━━ Records shown ━━

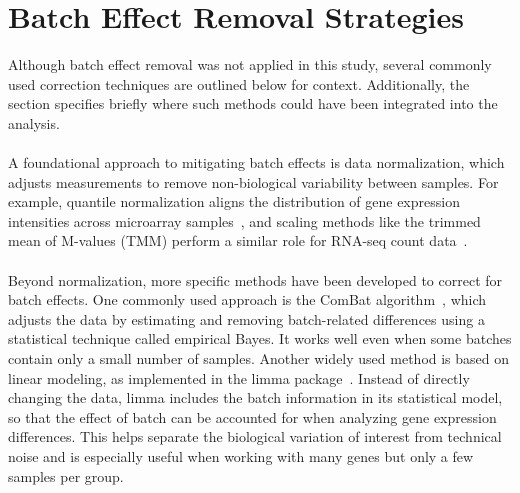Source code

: \documentclass[12pt,a4paper]{report}
\begin{document}
\section{Batch Effect Removal Strategies}
\noindent
Although batch effect removal was not applied in this study, several commonly used correction techniques are outlined below for context. Additionally, the section specifies briefly where such methods could have been integrated into the analysis.\\
\\
A foundational approach to mitigating batch effects is data normalization, which adjusts measurements to remove non-biological variability between samples. For example, quantile normalization aligns the distribution of gene expression intensities across microarray samples~\cite{bolstad2003normalization}, and scaling methods like the trimmed mean of M-values (TMM) perform a similar role for RNA-seq count data~\cite{robinson2010tmm}.\\
\\
Beyond normalization, more specific methods have been developed to correct for batch effects. One commonly used approach is the ComBat algorithm~\cite{johnson2007combat}, which adjusts the data by estimating and removing batch-related differences using a statistical technique called empirical Bayes. It works well even when some batches contain only a small number of samples. Another widely used method is based on linear modeling, as implemented in the limma package~\cite{ritchie2015limma}. Instead of directly changing the data, limma includes the batch information in its statistical model, so that the effect of batch can be accounted for when analyzing gene expression differences. This helps separate the biological variation of interest from technical noise and is especially useful when working with many genes but only a few samples per group.\\
\\
\end{document}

━━━

» **Description of the task**:
Where does the word "effects" occur in the records? Return every line that holds it.

» **Your response**:
A foundational approach to mitigating batch effects is data normalization, which adjusts measurements to remove non-biological variability between samples. For example, quantile normalization aligns the distribution of gene expression intensities across microarray samples~\cite{bolstad2003normalization}, and scaling methods like the trimmed mean of M-values (TMM) perform a similar role for RNA-seq count data~\cite{robinson2010tmm}.\\
Beyond normalization, more specific methods have been developed to correct for batch effects. One commonly used approach is the ComBat algorithm~\cite{johnson2007combat}, which adjusts the data by estimating and removing batch-related differences using a statistical technique called empirical Bayes. It works well even when some batches contain only a small number of samples. Another widely used method is based on linear modeling, as implemented in the limma package~\cite{ritchie2015limma}. Instead of directly changing the data, limma includes the batch information in its statistical model, so that the effect of batch can be accounted for when analyzing gene expression differences. This helps separate the biological variation of interest from technical noise and is especially useful when working with many genes but only a few samples per group.\\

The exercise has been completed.